How to make calls less awful
You do not need to become one of those people who casually “jumps on a quick call” for fun. You just need to make it doable.
First, use a script. Not a full robot monologue. Just bullet points:
- who you need
- why you’re calling
- key details like dates, account numbers, times
- one sentence to close the call
Something as simple as: “Hi, I’m calling to book an appointment. I’m free Tuesday or Thursday after 3.” That alone can stop the panic spiral.
Second, lower the chaos. Make the call in a place where you can pace, fidget, sit on the floor, whatever helps. Put the phone on speaker if that feels easier. Have notes in front of you. Open your calendar. Get a glass of water. Tiny stuff, big difference.
Third, give yourself permission to be a normal, slightly awkward human. You can say:
- “Sorry, I’m a bit nervous”
- “Give me one sec”
- “Could you repeat that?”
- “Let me write that down”
People say these things every day. Nobody is hanging up thinking, wow, what a shocking lack of smoothness.
A practice plan that actually works
The annoying answer is practice. The less annoying answer is that practice can be small.
Start with low-stakes calls. Call a store and ask what time they close. Ask a pharmacy if they have something in stock. Leave a voicemail for someone safe. The goal is not to be amazing. The goal is to teach your body, “we can do this and survive.”
Try this:
- write a 1-minute script
- make one low-stakes call
- after the call, rate your anxiety out of 10
- wait for it to come down
- repeat another day
That last part matters. If you avoid every call the second anxiety shows up, your brain learns “yep, phone calls are danger.” If you stay with it and the anxiety drops, your brain learns something way more useful.
Also, do not do a post-call cringe autopsy for 45 minutes. This one is hard. But really. Most of the “I sounded so stupid” stuff is your brain being mean after the fact. The other person has already moved on with their life.
It can get easier, even if it feels ridiculous right now
If phone calls make you anxious, you’re not broken, weak, lazy, or “bad at adulting.” Your brain is reacting to uncertainty, pressure, and being heard in real time.
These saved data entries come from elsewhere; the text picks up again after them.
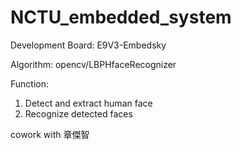 # NCTU_embedded_system

Development Board: E9V3-Embedsky

Algorithm: opencv/LBPHfaceRecognizer

Function:
1. Detect and extract human face 
2. Recognize detected faces



cowork with 章傑智
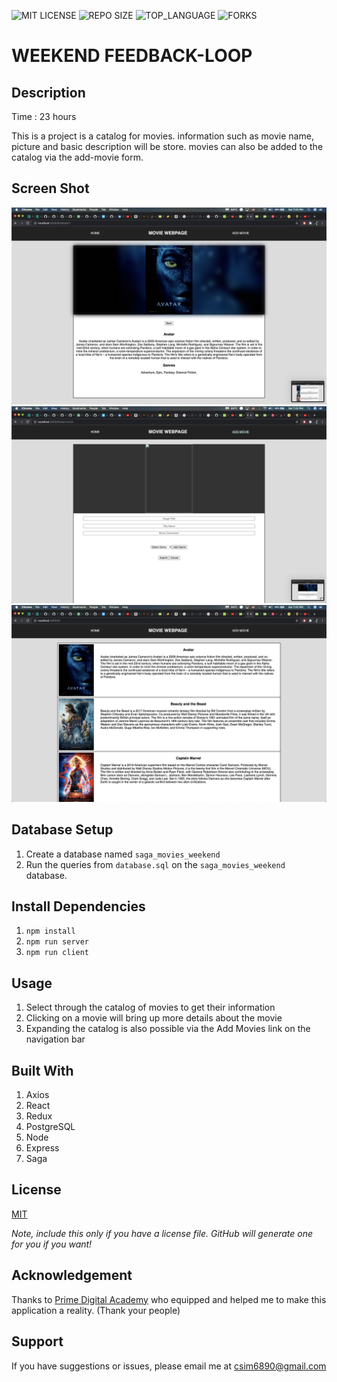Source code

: ![MIT LICENSE](https://img.shields.io/github/license/scottbromander/the_marketplace.svg?style=flat-square)
![REPO SIZE](https://img.shields.io/github/repo-size/scottbromander/the_marketplace.svg?style=flat-square)
![TOP_LANGUAGE](https://img.shields.io/github/languages/top/scottbromander/the_marketplace.svg?style=flat-square)
![FORKS](https://img.shields.io/github/forks/scottbromander/the_marketplace.svg?style=social)

# WEEKEND FEEDBACK-LOOP

## Description

Time : 23 hours

This is a project is a catalog for movies. information such as movie name, picture and basic description will be store. movies can also be added to the catalog via the add-movie form.

## Screen Shot

![Screen-Shot](SS2.png)
![Screen-Shot](SS3.png)
![Screen-Shot](SS1.png)

## Database Setup

1. Create a database named `saga_movies_weekend`
2. Run the queries from `database.sql` on the `saga_movies_weekend` database.

## Install Dependencies

1. `npm install`
2. `npm run server`
3. `npm run client`

## Usage

1. Select through the catalog of movies to get their information
2. Clicking on a movie will bring up more details about the movie
3. Expanding the catalog is also possible via the Add Movies link on the navigation bar

## Built With

1. Axios
2. React
3. Redux
4. PostgreSQL
5. Node
6. Express
7. Saga

## License

[MIT](https://choosealicense.com/licenses/mit/)

_Note, include this only if you have a license file. GitHub will generate one for you if you want!_

## Acknowledgement

Thanks to [Prime Digital Academy](www.primeacademy.io) who equipped and helped me to make this application a reality. (Thank your people)

## Support

If you have suggestions or issues, please email me at [csim6890@gmail.com](www.google.com)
That’s a rough mix. But it’s workable.
You don’t need to wake up tomorrow as some fearless call machine. You need one decent script, one small call, and a bit less shame around the whole thing. That’s enough to start.
And if your anxiety is intense enough that calls affect work, healthcare, or daily life, getting support can help a lot. Therapy, especially stuff like CBT, can make this way less miserable.
For now, keep it simple. Write the script. Make the call. Shake it off. Do it badly if you have to. Badly still counts.